DURANTE L’ALLUNGAMENTO, GLI AMINOACIDI VENGONO AGGIUNTI ALLA CATENA
POLIPEPTIDICA IN CRESCITA
I 4 passaggi di un ciclo di allungamento sono:
1) l’appropriato aminocil-t RNA riconosce il codone nel sito A.
2) si lega la tramite uno specifico appaiamento di basi tra il suo anticodone e il
codone complementare sull’m RNA . La fase richiede proteine chiamate fattori di
allungamento . E’ richiesta anche energia fornita dal guanosina trifosfato (GTP). Il
gruppo amminico dell’aminoacido posto sul sito A è ora allineato con il gruppo
carbossilico dell’aminoacido precedente che si trova sul sito P.
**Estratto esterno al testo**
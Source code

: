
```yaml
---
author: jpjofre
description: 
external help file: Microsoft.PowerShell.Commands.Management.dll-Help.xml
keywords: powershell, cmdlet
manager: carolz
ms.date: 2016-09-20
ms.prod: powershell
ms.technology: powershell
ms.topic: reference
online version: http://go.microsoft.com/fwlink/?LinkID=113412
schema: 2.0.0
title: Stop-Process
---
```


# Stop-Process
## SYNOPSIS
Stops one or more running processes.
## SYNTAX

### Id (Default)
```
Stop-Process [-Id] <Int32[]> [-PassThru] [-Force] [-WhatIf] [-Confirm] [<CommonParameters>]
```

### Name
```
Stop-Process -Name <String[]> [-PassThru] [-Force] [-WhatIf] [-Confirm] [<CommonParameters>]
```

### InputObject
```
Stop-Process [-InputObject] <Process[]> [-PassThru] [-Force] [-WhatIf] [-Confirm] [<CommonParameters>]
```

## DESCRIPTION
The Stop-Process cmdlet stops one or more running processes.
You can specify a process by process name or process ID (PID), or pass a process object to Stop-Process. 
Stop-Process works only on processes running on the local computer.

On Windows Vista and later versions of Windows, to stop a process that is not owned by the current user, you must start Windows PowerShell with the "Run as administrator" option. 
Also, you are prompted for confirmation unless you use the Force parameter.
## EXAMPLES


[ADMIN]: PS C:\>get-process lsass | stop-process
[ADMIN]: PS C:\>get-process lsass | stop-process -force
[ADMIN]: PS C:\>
3) si forma un legame peptidico tra il gruppo amminico e il gruppo carbossilico,
l’amminoacido sul sito P viene rilasciato dal suo t RNA e viene legato all’aminocil-t
RNA posto sul sito A. questa reazione richiede un enzima chiamato peptidil
transferasi . la sintesi proteica procede sempre dall’estremità amminica
all’estremità carbossilica della catena polipeptidica in crescita.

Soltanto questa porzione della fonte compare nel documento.